Yunusemre Esnaf Kredi Kefalet Kooperatifinde yönetim kurulu üyesiyim. Seçim üstü kooperatifte rahatsızlık yaratan birkaç konuya değineceğim. Güzel ve adil bir seçim olmasını diliyorum. Fakat hiçte adil bir seçim olmuyor . Kooperatifin eski personeli, Uğur Can geçenlerde görevinden istifa etmesine rağmen, halen kooperatif bürosunda çalışıyor ve çalışan arkadaşlarla kooperatifte toplanarak seçim bürosu gibi kullanıyor.  Kooperatifin Facebook sayfasını Uğur Can yönetiyor. İstediğini paylaşıp, beğenmediği yorumları silip, yorum yapan kişileri de arkadaşlıktan çıkartıyor. Hatta yönetim kurulu üyesi olduğum halde beni de engelledi. Kooperatifin sosyal medyası sadece üyeleri bilgilendirmek amaçlı kullanılır. Seçim turu fotograflarını burda paylaşamazsın. Bunu mevcut başkana ve yönetime defalarca söyledim uyardım ancak bir sonuç alamadım. Tabi sadece buda değil, kooperatif adına kooperatif bütçesinden saat yaptırılmış. Ancak saatlerin dağıtımı , kooperatifle alakası kalmayan Uğur Can’ın tekeline bırakılmış ve seçim çalışmasında hediye olarak dağıtılması için peşkeş çekilmiş. Saatlerin yaptırıldığını sadece başkan biliyormuş. Üç hafta önce yaptırılan saatlerden biz yönetim kurulu üyelerinin geçen hafta yapılan toplantıda haberimiz oldu. Üyelere hediye vermek güzelbir davranış. Ama bunu dışardan aday olan kişiyle dağıttırmak hiçte uygun ve adaletli değil”

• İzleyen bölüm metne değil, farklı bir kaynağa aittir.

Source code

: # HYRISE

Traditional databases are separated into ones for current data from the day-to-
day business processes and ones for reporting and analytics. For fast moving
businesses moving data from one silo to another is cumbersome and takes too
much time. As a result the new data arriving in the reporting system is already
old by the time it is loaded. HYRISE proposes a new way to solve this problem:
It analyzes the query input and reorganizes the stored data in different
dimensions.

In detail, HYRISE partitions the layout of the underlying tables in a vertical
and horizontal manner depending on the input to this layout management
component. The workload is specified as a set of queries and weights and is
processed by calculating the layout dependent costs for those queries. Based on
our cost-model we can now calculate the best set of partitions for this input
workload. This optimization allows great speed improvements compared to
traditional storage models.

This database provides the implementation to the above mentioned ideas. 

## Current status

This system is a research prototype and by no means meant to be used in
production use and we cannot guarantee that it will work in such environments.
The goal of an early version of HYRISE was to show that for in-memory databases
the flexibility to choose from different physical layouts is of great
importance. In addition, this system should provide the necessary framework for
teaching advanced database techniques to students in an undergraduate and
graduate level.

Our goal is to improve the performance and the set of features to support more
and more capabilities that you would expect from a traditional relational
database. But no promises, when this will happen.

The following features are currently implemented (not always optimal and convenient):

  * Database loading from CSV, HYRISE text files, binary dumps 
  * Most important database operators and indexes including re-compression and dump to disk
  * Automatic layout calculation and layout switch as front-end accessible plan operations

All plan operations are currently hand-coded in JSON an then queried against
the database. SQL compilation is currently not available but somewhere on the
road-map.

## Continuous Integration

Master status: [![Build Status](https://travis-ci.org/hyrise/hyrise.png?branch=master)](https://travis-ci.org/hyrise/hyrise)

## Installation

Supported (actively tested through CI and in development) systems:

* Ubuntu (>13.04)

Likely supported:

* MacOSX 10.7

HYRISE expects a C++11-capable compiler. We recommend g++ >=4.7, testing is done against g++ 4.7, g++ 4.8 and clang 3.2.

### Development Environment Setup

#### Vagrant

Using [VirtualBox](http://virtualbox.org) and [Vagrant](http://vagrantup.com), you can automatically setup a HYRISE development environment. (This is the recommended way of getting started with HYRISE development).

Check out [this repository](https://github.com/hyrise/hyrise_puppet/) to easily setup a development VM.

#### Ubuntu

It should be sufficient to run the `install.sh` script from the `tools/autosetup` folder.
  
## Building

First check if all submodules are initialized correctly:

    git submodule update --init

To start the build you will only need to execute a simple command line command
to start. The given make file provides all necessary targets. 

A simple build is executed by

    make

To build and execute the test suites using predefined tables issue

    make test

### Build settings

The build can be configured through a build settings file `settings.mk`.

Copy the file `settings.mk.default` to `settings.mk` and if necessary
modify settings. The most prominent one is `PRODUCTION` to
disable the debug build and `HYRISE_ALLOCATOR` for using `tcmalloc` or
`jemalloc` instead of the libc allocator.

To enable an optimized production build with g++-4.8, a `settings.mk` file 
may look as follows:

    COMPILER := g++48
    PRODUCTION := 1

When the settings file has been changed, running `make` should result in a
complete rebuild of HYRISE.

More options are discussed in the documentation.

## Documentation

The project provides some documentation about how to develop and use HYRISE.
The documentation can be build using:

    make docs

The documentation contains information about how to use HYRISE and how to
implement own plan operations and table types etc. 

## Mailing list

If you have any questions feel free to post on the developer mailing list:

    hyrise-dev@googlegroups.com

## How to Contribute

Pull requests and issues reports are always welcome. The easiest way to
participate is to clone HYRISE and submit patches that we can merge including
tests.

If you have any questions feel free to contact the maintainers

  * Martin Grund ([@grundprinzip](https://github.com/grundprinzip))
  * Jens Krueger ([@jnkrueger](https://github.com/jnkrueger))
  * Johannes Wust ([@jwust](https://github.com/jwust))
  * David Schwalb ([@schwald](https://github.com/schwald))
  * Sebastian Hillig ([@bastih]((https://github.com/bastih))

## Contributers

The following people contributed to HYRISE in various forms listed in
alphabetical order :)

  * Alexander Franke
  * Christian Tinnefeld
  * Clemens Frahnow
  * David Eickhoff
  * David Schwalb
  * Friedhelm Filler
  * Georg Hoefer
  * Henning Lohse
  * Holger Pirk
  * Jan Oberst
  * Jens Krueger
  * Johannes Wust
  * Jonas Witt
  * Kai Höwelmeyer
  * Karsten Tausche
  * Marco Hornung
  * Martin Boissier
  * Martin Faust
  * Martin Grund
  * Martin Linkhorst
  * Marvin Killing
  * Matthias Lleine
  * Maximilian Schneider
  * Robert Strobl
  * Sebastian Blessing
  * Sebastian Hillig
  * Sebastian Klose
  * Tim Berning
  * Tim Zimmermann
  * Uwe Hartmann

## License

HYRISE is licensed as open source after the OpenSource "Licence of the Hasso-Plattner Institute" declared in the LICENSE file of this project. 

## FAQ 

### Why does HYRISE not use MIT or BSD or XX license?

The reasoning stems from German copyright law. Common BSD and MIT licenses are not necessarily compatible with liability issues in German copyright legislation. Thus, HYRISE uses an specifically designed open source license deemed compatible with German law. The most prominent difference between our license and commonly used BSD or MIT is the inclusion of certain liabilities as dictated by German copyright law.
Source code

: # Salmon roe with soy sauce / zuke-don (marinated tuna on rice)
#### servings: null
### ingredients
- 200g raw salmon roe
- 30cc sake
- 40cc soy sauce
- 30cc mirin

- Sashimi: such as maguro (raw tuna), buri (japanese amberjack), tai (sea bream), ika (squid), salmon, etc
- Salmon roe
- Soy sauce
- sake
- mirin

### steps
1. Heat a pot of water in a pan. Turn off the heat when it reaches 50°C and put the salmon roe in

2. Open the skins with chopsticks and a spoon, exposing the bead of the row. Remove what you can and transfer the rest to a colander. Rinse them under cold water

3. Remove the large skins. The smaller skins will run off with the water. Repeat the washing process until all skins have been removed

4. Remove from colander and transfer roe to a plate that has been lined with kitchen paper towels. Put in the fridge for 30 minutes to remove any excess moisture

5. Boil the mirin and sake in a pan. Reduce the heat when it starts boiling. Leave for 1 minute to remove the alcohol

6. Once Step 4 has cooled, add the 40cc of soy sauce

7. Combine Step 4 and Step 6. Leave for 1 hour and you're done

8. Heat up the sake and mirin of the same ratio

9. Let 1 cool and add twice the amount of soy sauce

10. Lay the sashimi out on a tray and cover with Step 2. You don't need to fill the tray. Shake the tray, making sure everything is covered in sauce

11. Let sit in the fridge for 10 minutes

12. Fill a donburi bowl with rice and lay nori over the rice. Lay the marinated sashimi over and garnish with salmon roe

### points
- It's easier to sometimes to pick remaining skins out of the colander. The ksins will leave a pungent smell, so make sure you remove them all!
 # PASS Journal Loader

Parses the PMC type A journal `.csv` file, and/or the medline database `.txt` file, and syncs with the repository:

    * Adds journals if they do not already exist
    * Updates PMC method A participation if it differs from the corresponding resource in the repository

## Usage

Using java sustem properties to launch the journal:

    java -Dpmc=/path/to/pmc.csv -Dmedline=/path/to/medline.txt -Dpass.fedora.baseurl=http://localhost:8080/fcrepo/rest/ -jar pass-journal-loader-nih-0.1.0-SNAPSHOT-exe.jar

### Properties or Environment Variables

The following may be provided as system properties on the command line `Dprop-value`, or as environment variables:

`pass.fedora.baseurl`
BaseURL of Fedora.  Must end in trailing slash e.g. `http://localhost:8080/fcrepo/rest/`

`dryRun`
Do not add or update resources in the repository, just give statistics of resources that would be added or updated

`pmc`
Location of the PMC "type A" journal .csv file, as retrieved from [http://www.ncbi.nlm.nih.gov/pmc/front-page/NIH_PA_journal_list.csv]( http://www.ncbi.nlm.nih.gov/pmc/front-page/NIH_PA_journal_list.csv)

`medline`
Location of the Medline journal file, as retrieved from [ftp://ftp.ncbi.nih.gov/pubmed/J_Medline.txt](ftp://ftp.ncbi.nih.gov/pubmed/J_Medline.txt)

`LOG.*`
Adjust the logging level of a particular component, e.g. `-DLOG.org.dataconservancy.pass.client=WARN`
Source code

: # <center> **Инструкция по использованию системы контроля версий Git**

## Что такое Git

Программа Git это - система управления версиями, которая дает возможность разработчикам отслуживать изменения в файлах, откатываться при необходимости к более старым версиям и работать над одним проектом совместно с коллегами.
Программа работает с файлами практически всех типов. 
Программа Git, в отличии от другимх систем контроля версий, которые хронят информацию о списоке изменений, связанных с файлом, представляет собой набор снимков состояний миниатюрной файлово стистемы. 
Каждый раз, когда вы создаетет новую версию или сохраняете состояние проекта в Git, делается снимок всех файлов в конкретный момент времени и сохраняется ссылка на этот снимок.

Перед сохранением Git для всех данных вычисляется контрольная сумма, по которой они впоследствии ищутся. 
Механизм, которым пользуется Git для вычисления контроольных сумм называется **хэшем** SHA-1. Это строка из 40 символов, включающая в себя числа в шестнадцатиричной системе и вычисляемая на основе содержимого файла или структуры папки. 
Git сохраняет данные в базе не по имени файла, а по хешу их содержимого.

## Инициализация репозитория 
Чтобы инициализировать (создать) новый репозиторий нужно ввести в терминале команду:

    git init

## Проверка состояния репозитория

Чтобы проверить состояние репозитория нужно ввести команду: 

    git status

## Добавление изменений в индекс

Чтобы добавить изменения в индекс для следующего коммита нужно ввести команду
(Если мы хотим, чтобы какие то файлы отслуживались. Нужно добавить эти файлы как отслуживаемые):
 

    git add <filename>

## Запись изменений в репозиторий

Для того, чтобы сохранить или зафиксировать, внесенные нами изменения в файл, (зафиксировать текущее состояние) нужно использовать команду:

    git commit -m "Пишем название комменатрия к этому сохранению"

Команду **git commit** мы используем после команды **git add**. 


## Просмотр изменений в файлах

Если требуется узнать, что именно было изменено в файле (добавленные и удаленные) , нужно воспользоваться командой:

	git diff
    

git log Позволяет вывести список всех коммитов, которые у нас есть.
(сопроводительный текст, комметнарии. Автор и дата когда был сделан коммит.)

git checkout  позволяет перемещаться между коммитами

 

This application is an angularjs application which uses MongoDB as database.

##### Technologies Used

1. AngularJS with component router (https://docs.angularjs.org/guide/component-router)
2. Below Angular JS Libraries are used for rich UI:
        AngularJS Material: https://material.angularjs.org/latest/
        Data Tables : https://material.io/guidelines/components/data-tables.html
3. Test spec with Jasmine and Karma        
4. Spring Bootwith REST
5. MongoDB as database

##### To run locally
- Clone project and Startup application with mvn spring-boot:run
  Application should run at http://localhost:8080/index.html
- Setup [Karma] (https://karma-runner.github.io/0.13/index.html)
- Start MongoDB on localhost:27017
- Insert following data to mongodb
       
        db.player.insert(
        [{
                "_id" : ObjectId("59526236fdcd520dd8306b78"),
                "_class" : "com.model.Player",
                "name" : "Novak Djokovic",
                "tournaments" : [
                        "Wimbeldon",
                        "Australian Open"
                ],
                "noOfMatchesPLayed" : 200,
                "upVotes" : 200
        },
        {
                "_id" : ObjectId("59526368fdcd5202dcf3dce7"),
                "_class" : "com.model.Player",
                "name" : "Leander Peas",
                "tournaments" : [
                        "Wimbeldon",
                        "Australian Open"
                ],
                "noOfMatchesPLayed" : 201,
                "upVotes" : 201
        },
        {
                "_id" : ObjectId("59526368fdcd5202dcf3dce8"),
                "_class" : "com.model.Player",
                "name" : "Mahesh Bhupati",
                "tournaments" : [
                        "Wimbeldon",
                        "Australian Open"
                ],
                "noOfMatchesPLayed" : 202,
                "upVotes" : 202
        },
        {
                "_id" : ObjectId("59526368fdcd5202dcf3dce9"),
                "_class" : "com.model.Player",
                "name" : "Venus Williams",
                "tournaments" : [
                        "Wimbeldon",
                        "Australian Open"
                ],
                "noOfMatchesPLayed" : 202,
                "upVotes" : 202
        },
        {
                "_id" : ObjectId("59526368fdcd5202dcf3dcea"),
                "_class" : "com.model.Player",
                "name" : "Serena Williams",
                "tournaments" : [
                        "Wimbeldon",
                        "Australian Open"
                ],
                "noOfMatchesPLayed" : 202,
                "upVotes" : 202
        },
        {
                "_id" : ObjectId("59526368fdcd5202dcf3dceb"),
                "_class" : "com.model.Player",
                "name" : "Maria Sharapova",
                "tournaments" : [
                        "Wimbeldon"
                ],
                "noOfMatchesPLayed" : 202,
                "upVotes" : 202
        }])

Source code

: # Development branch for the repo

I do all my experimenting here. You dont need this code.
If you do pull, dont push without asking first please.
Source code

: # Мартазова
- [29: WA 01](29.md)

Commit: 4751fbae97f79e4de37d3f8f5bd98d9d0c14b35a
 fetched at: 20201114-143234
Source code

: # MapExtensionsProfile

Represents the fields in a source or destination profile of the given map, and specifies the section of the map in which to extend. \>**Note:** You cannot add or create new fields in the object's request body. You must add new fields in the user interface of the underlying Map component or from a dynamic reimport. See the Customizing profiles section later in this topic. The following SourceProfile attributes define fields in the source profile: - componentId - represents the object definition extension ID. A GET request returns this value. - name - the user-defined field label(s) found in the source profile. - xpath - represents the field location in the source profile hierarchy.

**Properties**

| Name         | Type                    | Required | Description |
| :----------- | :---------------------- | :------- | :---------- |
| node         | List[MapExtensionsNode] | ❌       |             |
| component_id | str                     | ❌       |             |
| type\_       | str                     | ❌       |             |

"Esnafın parasıyla hediye yaptırılması rahatsız ediyor"

Bayar, şöyle devam etti;

"Üyeleri ziyaret ederek hediyeleri dağıtmak sadece başkan ve yönetim kurulunun işidir. Neden şimdi dağıtılıyor,  kooperatif bütçesiyle yapılan hediye ile başkan adayı olan Uğur Can üyeye gösteriş yapacak. Kendi cebinden yaptırmış olsa isterse araba dağıtsın kimse bir şey diyemez. Mevcut başkan Mehmet Cantek, başkan adayı Uğur Can'ın yönetimine girecekmiş bu yüzden dağıtıyorlarmış. Nerede eşitlik, hak, hukuk, adalet. O zaman, kooperatifin imkanlarından diğer adaylarda faydalansın. Yönetim kurulu üyesi olarak vicdanen çok rahatsızım. Esnafların parasıyla yaptırılan hediyelerin bir kişinin çıkarı için kullanılmasına engel olmaya çalıştım. Uğur Can daha seçilmeden sanki oranın başkanıymış gibi tüm imkanları eline geçirmiş. Şimdiden böyle hareket eden  arkadaş seçilirse neler yapar  siz düşünün.  Adil olalım kimsenin hakkına girmeyelim. Kooperatif bürosundaki çalışan arkadaşların görevi esnafın taleplerini dinleyip sorularını cevaplayarak kredi kullanmalarını sağlamaktır. Ancak personel, Uğur Can için oy isteye bilmek adına , telefonda sorulara cevap vermiyor  illaki kooperatif bürosuna gelmek zorundasınız diyerek , bilgi almak ve kredi kullanmak için gelen üyeden Uğur Can için oy istiyorlar. Esnafın oraya gelerek zaman ve iş kaybı olacağını kimse düşünmüyor. Herkes kendi çıkarı ve menfaatine geldiği gibi hareket ediyor. Mesai saatinde oy toplarken iş yetişmiyor sonra gece mesaiye kalıp esnafı arayarak sizler için bu saatlere kadar çalışıyoruz diyorlar. Çalışan arkadaşlarımızdan rica ediyorum. İşinizi görevinizi layıkıyla yapın” dedi.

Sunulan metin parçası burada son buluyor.